▶ [Data for this task]:
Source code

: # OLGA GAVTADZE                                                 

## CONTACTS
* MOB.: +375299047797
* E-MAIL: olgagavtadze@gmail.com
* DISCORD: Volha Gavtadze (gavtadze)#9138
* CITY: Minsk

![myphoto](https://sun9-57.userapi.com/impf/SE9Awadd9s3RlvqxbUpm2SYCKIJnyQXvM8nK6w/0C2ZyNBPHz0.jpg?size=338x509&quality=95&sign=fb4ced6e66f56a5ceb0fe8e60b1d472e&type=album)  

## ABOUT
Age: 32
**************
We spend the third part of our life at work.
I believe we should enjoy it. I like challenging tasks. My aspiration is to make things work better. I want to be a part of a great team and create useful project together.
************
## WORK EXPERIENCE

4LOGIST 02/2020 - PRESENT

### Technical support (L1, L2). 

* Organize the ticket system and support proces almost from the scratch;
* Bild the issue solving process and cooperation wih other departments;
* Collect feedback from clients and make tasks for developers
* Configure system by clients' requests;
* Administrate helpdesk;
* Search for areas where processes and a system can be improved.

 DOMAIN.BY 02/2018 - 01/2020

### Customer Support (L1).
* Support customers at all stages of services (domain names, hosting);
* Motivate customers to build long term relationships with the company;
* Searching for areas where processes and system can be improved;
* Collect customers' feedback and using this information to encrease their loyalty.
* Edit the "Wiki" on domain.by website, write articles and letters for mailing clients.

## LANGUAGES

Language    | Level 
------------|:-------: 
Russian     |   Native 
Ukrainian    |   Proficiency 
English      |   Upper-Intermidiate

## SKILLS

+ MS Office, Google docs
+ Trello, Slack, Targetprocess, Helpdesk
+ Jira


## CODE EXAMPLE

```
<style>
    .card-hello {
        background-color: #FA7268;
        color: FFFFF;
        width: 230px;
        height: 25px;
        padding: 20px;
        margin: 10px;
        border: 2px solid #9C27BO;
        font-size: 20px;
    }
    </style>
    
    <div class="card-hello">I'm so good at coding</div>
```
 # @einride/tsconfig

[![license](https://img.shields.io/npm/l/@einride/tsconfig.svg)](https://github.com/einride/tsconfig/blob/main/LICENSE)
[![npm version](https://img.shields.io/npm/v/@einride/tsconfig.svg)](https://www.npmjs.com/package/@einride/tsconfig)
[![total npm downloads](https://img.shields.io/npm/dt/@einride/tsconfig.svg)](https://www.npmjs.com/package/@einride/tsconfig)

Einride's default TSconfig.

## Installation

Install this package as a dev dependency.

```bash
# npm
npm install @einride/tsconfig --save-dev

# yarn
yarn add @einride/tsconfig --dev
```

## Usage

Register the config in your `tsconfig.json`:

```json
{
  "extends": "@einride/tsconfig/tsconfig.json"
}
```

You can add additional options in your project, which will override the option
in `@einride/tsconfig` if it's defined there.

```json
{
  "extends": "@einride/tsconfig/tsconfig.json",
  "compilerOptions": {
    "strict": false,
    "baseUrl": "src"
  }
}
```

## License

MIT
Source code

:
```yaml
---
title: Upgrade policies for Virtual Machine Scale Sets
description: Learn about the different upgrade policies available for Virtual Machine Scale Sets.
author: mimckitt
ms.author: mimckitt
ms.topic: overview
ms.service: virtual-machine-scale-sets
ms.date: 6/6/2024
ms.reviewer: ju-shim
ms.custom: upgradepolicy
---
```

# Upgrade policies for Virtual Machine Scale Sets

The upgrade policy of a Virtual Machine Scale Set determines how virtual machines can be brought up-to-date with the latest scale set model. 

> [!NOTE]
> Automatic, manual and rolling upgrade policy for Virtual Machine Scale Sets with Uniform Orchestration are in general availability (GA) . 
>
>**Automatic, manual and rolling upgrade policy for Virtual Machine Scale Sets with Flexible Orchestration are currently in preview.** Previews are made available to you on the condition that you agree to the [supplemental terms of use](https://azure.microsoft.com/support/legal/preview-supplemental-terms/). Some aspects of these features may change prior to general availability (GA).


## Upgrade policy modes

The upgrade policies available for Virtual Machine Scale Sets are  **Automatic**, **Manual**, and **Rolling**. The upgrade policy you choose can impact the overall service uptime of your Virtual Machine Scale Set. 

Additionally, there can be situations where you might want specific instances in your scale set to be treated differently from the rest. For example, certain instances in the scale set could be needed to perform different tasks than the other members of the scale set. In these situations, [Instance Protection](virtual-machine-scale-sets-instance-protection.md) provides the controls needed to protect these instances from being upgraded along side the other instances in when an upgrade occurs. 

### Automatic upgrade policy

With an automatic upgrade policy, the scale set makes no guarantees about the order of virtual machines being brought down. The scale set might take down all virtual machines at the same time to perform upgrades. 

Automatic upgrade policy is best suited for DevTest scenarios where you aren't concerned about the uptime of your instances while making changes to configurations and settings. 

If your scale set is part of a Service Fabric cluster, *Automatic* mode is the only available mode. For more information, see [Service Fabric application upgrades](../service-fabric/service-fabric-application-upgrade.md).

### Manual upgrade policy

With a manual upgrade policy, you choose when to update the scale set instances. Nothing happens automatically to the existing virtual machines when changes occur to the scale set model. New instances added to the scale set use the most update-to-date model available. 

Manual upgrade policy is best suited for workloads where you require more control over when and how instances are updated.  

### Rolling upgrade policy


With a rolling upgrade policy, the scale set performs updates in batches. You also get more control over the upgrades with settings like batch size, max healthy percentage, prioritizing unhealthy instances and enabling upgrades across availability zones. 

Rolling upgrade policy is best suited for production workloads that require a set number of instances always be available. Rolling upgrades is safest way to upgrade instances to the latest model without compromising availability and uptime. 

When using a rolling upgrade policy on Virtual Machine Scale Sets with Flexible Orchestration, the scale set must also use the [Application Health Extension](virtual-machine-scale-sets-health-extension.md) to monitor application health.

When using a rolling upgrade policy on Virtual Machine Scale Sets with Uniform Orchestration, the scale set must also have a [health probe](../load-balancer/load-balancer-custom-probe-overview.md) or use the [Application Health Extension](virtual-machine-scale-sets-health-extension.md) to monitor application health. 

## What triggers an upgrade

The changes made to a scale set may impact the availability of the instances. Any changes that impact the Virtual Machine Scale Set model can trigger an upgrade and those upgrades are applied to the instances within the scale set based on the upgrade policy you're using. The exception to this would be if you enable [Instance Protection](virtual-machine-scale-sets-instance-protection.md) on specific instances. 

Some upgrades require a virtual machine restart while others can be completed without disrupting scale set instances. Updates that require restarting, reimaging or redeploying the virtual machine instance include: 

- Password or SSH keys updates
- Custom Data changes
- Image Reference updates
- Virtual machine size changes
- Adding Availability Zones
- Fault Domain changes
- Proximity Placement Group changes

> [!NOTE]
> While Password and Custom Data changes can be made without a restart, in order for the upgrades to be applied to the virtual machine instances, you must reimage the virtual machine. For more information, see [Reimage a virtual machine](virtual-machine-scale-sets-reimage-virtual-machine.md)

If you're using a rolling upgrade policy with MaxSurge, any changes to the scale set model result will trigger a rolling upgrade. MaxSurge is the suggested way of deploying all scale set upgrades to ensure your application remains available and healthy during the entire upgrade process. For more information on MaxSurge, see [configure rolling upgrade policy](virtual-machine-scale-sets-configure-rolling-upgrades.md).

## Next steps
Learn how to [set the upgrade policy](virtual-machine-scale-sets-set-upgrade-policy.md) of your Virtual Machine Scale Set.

▶ [Exercise]: When you reply, retype each line exactly as it appears above.

▶ [Answer for this exercise]:
Source code

: # OLGA GAVTADZE                                                 

## CONTACTS
* MOB.: +375299047797
* E-MAIL: olgagavtadze@gmail.com
* DISCORD: Volha Gavtadze (gavtadze)#9138
* CITY: Minsk

![myphoto](https://sun9-57.userapi.com/impf/SE9Awadd9s3RlvqxbUpm2SYCKIJnyQXvM8nK6w/0C2ZyNBPHz0.jpg?size=338x509&quality=95&sign=fb4ced6e66f56a5ceb0fe8e60b1d472e&type=album)  

## ABOUT
Age: 32
**************
We spend the third part of our life at work.
I believe we should enjoy it. I like challenging tasks. My aspiration is to make things work better. I want to be a part of a great team and create useful project together.
************
## WORK EXPERIENCE

4LOGIST 02/2020 - PRESENT

### Technical support (L1, L2). 

* Organize the ticket system and support proces almost from the scratch;
* Bild the issue solving process and cooperation wih other departments;
* Collect feedback from clients and make tasks for developers
* Configure system by clients' requests;
* Administrate helpdesk;
* Search for areas where processes and a system can be improved.

 DOMAIN.BY 02/2018 - 01/2020

### Customer Support (L1).
* Support customers at all stages of services (domain names, hosting);
* Motivate customers to build long term relationships with the company;
* Searching for areas where processes and system can be improved;
* Collect customers' feedback and using this information to encrease their loyalty.
* Edit the "Wiki" on domain.by website, write articles and letters for mailing clients.

## LANGUAGES

Language    | Level 
------------|:-------: 
Russian     |   Native 
Ukrainian    |   Proficiency 
English      |   Upper-Intermidiate

## SKILLS

+ MS Office, Google docs
+ Trello, Slack, Targetprocess, Helpdesk
+ Jira


## CODE EXAMPLE

```
<style>
    .card-hello {
        background-color: #FA7268;
        color: FFFFF;
        width: 230px;
        height: 25px;
        padding: 20px;
        margin: 10px;
        border: 2px solid #9C27BO;
        font-size: 20px;
    }
    </style>
    
    <div class="card-hello">I'm so good at coding</div>
```
 # @einride/tsconfig

[![license](https://img.shields.io/npm/l/@einride/tsconfig.svg)](https://github.com/einride/tsconfig/blob/main/LICENSE)
[![npm version](https://img.shields.io/npm/v/@einride/tsconfig.svg)](https://www.npmjs.com/package/@einride/tsconfig)
[![total npm downloads](https://img.shields.io/npm/dt/@einride/tsconfig.svg)](https://www.npmjs.com/package/@einride/tsconfig)

Einride's default TSconfig.

## Installation

Install this package as a dev dependency.

```bash
# npm
npm install @einride/tsconfig --save-dev

# yarn
yarn add @einride/tsconfig --dev
```

## Usage

Register the config in your `tsconfig.json`:

```json
{
  "extends": "@einride/tsconfig/tsconfig.json"
}
```

You can add additional options in your project, which will override the option
in `@einride/tsconfig` if it's defined there.

```json
{
  "extends": "@einride/tsconfig/tsconfig.json",
  "compilerOptions": {
    "strict": false,
    "baseUrl": "src"
  }
}
```

## License

MIT
Source code

:
```yaml
---
title: Upgrade policies for Virtual Machine Scale Sets
description: Learn about the different upgrade policies available for Virtual Machine Scale Sets.
author: mimckitt
ms.author: mimckitt
ms.topic: overview
ms.service: virtual-machine-scale-sets
ms.date: 6/6/2024
ms.reviewer: ju-shim
ms.custom: upgradepolicy
---
```

# Upgrade policies for Virtual Machine Scale Sets

The upgrade policy of a Virtual Machine Scale Set determines how virtual machines can be brought up-to-date with the latest scale set model. 

> [!NOTE]
> Automatic, manual and rolling upgrade policy for Virtual Machine Scale Sets with Uniform Orchestration are in general availability (GA) . 
>
>**Automatic, manual and rolling upgrade policy for Virtual Machine Scale Sets with Flexible Orchestration are currently in preview.** Previews are made available to you on the condition that you agree to the [supplemental terms of use](https://azure.microsoft.com/support/legal/preview-supplemental-terms/). Some aspects of these features may change prior to general availability (GA).


## Upgrade policy modes

The upgrade policies available for Virtual Machine Scale Sets are  **Automatic**, **Manual**, and **Rolling**. The upgrade policy you choose can impact the overall service uptime of your Virtual Machine Scale Set. 

Additionally, there can be situations where you might want specific instances in your scale set to be treated differently from the rest. For example, certain instances in the scale set could be needed to perform different tasks than the other members of the scale set. In these situations, [Instance Protection](virtual-machine-scale-sets-instance-protection.md) provides the controls needed to protect these instances from being upgraded along side the other instances in when an upgrade occurs. 

### Automatic upgrade policy

With an automatic upgrade policy, the scale set makes no guarantees about the order of virtual machines being brought down. The scale set might take down all virtual machines at the same time to perform upgrades. 

Automatic upgrade policy is best suited for DevTest scenarios where you aren't concerned about the uptime of your instances while making changes to configurations and settings. 

If your scale set is part of a Service Fabric cluster, *Automatic* mode is the only available mode. For more information, see [Service Fabric application upgrades](../service-fabric/service-fabric-application-upgrade.md).

### Manual upgrade policy

With a manual upgrade policy, you choose when to update the scale set instances. Nothing happens automatically to the existing virtual machines when changes occur to the scale set model. New instances added to the scale set use the most update-to-date model available. 

Manual upgrade policy is best suited for workloads where you require more control over when and how instances are updated.  

### Rolling upgrade policy


With a rolling upgrade policy, the scale set performs updates in batches. You also get more control over the upgrades with settings like batch size, max healthy percentage, prioritizing unhealthy instances and enabling upgrades across availability zones. 

Rolling upgrade policy is best suited for production workloads that require a set number of instances always be available. Rolling upgrades is safest way to upgrade instances to the latest model without compromising availability and uptime. 

When using a rolling upgrade policy on Virtual Machine Scale Sets with Flexible Orchestration, the scale set must also use the [Application Health Extension](virtual-machine-scale-sets-health-extension.md) to monitor application health.

When using a rolling upgrade policy on Virtual Machine Scale Sets with Uniform Orchestration, the scale set must also have a [health probe](../load-balancer/load-balancer-custom-probe-overview.md) or use the [Application Health Extension](virtual-machine-scale-sets-health-extension.md) to monitor application health. 

## What triggers an upgrade

The changes made to a scale set may impact the availability of the instances. Any changes that impact the Virtual Machine Scale Set model can trigger an upgrade and those upgrades are applied to the instances within the scale set based on the upgrade policy you're using. The exception to this would be if you enable [Instance Protection](virtual-machine-scale-sets-instance-protection.md) on specific instances. 

Some upgrades require a virtual machine restart while others can be completed without disrupting scale set instances. Updates that require restarting, reimaging or redeploying the virtual machine instance include: 

- Password or SSH keys updates
- Custom Data changes
- Image Reference updates
- Virtual machine size changes
- Adding Availability Zones
- Fault Domain changes
- Proximity Placement Group changes

> [!NOTE]
> While Password and Custom Data changes can be made without a restart, in order for the upgrades to be applied to the virtual machine instances, you must reimage the virtual machine. For more information, see [Reimage a virtual machine](virtual-machine-scale-sets-reimage-virtual-machine.md)

If you're using a rolling upgrade policy with MaxSurge, any changes to the scale set model result will trigger a rolling upgrade. MaxSurge is the suggested way of deploying all scale set upgrades to ensure your application remains available and healthy during the entire upgrade process. For more information on MaxSurge, see [configure rolling upgrade policy](virtual-machine-scale-sets-configure-rolling-upgrades.md).

## Next steps
Learn how to [set the upgrade policy](virtual-machine-scale-sets-set-upgrade-policy.md) of your Virtual Machine Scale Set.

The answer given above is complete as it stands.